> _Assignment_: A set of records appears below. Print them all, word for word.

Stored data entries
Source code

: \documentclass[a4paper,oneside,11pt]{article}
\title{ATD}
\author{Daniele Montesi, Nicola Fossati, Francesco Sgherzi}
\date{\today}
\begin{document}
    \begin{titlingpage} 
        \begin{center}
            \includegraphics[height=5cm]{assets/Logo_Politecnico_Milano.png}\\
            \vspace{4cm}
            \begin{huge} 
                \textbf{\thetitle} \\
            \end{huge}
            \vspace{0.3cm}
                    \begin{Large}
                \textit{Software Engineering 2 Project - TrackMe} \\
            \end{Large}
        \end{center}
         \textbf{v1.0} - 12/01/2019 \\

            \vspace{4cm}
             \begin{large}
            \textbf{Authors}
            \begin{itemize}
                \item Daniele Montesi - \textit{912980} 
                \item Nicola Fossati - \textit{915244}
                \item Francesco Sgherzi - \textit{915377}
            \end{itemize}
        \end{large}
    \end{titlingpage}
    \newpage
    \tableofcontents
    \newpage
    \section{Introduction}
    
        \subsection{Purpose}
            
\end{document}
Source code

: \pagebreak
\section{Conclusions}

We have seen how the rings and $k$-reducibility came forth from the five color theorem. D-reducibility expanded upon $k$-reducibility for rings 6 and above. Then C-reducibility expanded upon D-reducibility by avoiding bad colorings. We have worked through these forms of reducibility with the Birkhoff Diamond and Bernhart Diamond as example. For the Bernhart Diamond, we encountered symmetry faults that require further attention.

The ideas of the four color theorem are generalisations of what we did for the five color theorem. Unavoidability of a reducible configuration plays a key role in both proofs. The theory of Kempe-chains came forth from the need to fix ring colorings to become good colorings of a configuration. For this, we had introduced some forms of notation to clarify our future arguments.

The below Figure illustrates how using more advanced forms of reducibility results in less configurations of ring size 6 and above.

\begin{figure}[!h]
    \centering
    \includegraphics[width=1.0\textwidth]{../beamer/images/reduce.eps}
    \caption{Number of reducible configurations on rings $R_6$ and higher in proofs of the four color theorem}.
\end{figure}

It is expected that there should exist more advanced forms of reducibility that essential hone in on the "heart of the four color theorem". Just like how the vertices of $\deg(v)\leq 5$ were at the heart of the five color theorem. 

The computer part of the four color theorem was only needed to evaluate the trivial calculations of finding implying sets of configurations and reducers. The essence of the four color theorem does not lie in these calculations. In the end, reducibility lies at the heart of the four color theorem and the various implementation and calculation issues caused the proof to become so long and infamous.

> _Task answer_:
Source code

: \documentclass[a4paper,oneside,11pt]{article}
\title{ATD}
\author{Daniele Montesi, Nicola Fossati, Francesco Sgherzi}
\date{\today}
\begin{document}
    \begin{titlingpage} 
        \begin{center}
            \includegraphics[height=5cm]{assets/Logo_Politecnico_Milano.png}\\
            \vspace{4cm}
            \begin{huge} 
                \textbf{\thetitle} \\
            \end{huge}
            \vspace{0.3cm}
                    \begin{Large}
                \textit{Software Engineering 2 Project - TrackMe} \\
            \end{Large}
        \end{center}
         \textbf{v1.0} - 12/01/2019 \\

            \vspace{4cm}
             \begin{large}
            \textbf{Authors}
            \begin{itemize}
                \item Daniele Montesi - \textit{912980} 
                \item Nicola Fossati - \textit{915244}
                \item Francesco Sgherzi - \textit{915377}
            \end{itemize}
        \end{large}
    \end{titlingpage}
    \newpage
    \tableofcontents
    \newpage
    \section{Introduction}
    
        \subsection{Purpose}
            
\end{document}
Source code

: \pagebreak
\section{Conclusions}

We have seen how the rings and $k$-reducibility came forth from the five color theorem. D-reducibility expanded upon $k$-reducibility for rings 6 and above. Then C-reducibility expanded upon D-reducibility by avoiding bad colorings. We have worked through these forms of reducibility with the Birkhoff Diamond and Bernhart Diamond as example. For the Bernhart Diamond, we encountered symmetry faults that require further attention.

The ideas of the four color theorem are generalisations of what we did for the five color theorem. Unavoidability of a reducible configuration plays a key role in both proofs. The theory of Kempe-chains came forth from the need to fix ring colorings to become good colorings of a configuration. For this, we had introduced some forms of notation to clarify our future arguments.

The below Figure illustrates how using more advanced forms of reducibility results in less configurations of ring size 6 and above.

\begin{figure}[!h]
    \centering
    \includegraphics[width=1.0\textwidth]{../beamer/images/reduce.eps}
    \caption{Number of reducible configurations on rings $R_6$ and higher in proofs of the four color theorem}.
\end{figure}

It is expected that there should exist more advanced forms of reducibility that essential hone in on the "heart of the four color theorem". Just like how the vertices of $\deg(v)\leq 5$ were at the heart of the five color theorem. 

The computer part of the four color theorem was only needed to evaluate the trivial calculations of finding implying sets of configurations and reducers. The essence of the four color theorem does not lie in these calculations. In the end, reducibility lies at the heart of the four color theorem and the various implementation and calculation issues caused the proof to become so long and infamous.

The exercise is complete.